Высказывание Эльзы Максвелл о том, что "Мет" не является средоточием мира, знатоки сцены расценили как пустое в оперном мире мнение или просто бред больного. В Далласе Мария Каллас выступила в двух последних представлениях "Травиаты". А ее неоднократное исполнение "Медеи" буквально произвело фурор, вызвав в ней небывалый всплеск энергии и новый подъем сил. В своей книге "Наследие Каллас" Джон Ардойн пишет, что для всех очевидцев этих представлений было понятно, против кого направлен "этот ядовитый каскад вокальных средств и жестов - против Бинга в той же степени, что и против Ясона". Лишь в немногих более поздних спектаклях (а быть может, и никогда позже) она пела так раскованно, так уверенно, проникновенно и драматично; ее партнером в этой опере был истинный мастер вокала Джон Викерс.
Викерс рассказывал, что после того, как он выдержал испытание на прочность, она работала с огромной энергией и самоотверженностью. "Она была изумительным коллегой. Никогда даже не пыталась отодвинуть кого-то из актеров в тень оперной рампы или играть с расчетом на эффект. Двум людям мы обязаны великими свершениями в опере послевоенного времени: Виланду Вагнеру... и Марии Каллас, которая во имя работы, как мазохистка, тиранила свой талант, лишь бы докопаться до истинного смысла произведения".
После многочисленных сенсационных заголовков в мировой прессе, типа: "Бинг выставил Каллас за дверь", - на концертах в "Паблик Мьюзик Хаусе", в "Масонском Зале", "Зале Конституции" или в "Сивик аудиториум" появилось сказочное существо с легкой аурой скандальности, однако новая роль очаровательной, любезной, учтивой, поглощенной лишь искусством певицы уже не могла спасти ее.
Бинг предпринял еще одну не вполне искреннюю попытку пригласить Каллас в "Метрополитен". Он снова предложил ей прежние постановки "Лючии" и "Нормы" и вдобавок к ним "Севильского цирюльника". Но они уже не интересовали Каллас.

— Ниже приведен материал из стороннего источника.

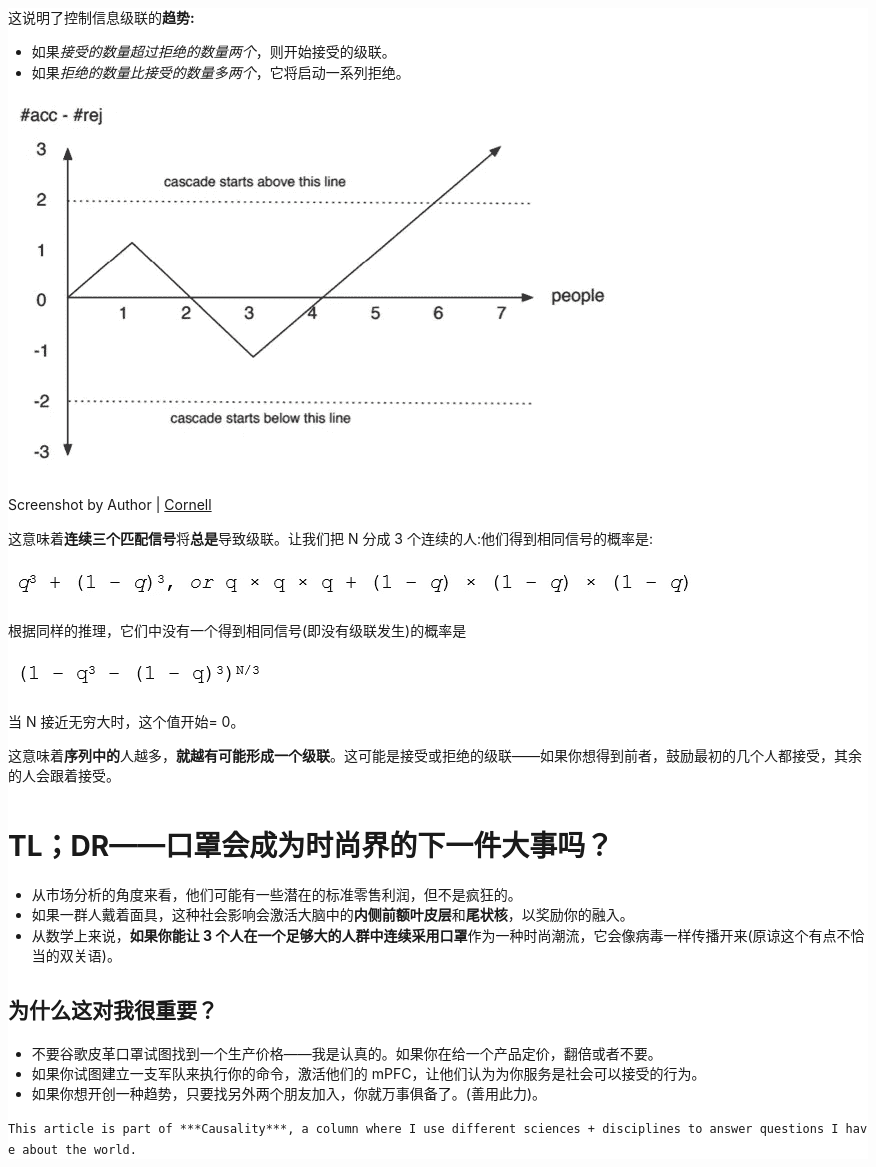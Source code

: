 这说明了控制信息级联的**趋势:**

*   如果*接受的数量超过拒绝的数量两个*，则开始接受的级联。
*   如果*拒绝的数量比接受的数量多两个*，它将启动一系列拒绝。

![](img/c25b360b0312aa37252101f6a4aabef5.png)

Screenshot by Author | [Cornell](https://www.cs.cornell.edu/home/kleinber/networks-book/networks-book-ch16.pdf)

这意味着**连续三个匹配信号**将**总是**导致级联。让我们把 N 分成 3 个连续的人:他们得到相同信号的概率是:

![](img/0d41a109d71a0910e8b6501aab05a990.png)

根据同样的推理，它们中没有一个得到相同信号(即没有级联发生)的概率是

![](img/8c309198044c8c1a74ba29cacb8c3981.png)

当 N 接近无穷大时，这个值开始= 0。

这意味着**序列中的**人越多，**就越有可能形成一个级联**。这可能是接受或拒绝的级联——如果你想得到前者，鼓励最初的几个人都接受，其余的人会跟着接受。

# TL；DR——口罩会成为时尚界的下一件大事吗？

*   从市场分析的角度来看，他们可能有一些潜在的标准零售利润，但不是疯狂的。
*   如果一群人戴着面具，这种社会影响会激活大脑中的**内侧前额叶皮层**和**尾状核**，以奖励你的融入。
*   从数学上来说，**如果你能让 3 个人在一个足够大的人群中连续采用口罩**作为一种时尚潮流，它会像病毒一样传播开来(原谅这个有点不恰当的双关语)。

## 为什么这对我很重要？

*   不要谷歌皮革口罩试图找到一个生产价格——我是认真的。如果你在给一个产品定价，翻倍或者不要。
*   如果你试图建立一支军队来执行你的命令，激活他们的 mPFC，让他们认为为你服务是社会可以接受的行为。
*   如果你想开创一种趋势，只要找另外两个朋友加入，你就万事俱备了。(善用此力)。

```
This article is part of ***Causality***, a column where I use different sciences + disciplines to answer questions I have about the world.
```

Она посоветовала заменить их "Анной Болейн", однако Бинг охарактеризовал эту оперу как "an old bore of an opera" (
Бессмысленно задаваться праздным вопросом, кто был прав а кто виноват в этом споре. Мария Каллас была очень тяжелой а порою ненадежной участницей переговоров, и в первую очередь из-за закулисных махинаций своего мужа Менегини; к тому же возникающие все чаше неполадки с голосом делали ее еще более неуверенной и ненадежной. Однако оперное искусство, уже давно ставшее предметом торговли с ее изощренными и грубыми экономическими правилами, требовало новый тип исполнителя: современную звезду, выносливую, обладающую честолюбием и остротой глаза, умеющую читать ноты, как банкноты. Оглядываясь назад, признаешь, что "скандал с Каллас" не может рассматриваться как заурядный единичный скандал с противоречивой Личностью; он представлял собой модельный скандал из современной оперной жизни и был нацелен на выдавливание своенравной, капризной и одновременно притягательной, как магнит, блистательной исполнительницы из блестящего, роскошного, дорогостоящего предприятия, которое вершит свой триумф на фестивальных празднествах перед публикой, представляющей собой потомственную аристократию и новоявленных нуворишей. В таком предприятии на заднем плане маячит всемогущий директор-импресарио-дирижер, а в центре стоит прославляющая саму себя публика. Мария Каллас позволила втянуть себя в эту жизнь. Ее концертное турне завершилось ужинами в Нью-Йорке (в честь Герберта фон Караяна) и Вашингтоне в кругу таких знаменитостей, как Али Хан или Ноэль Кауард.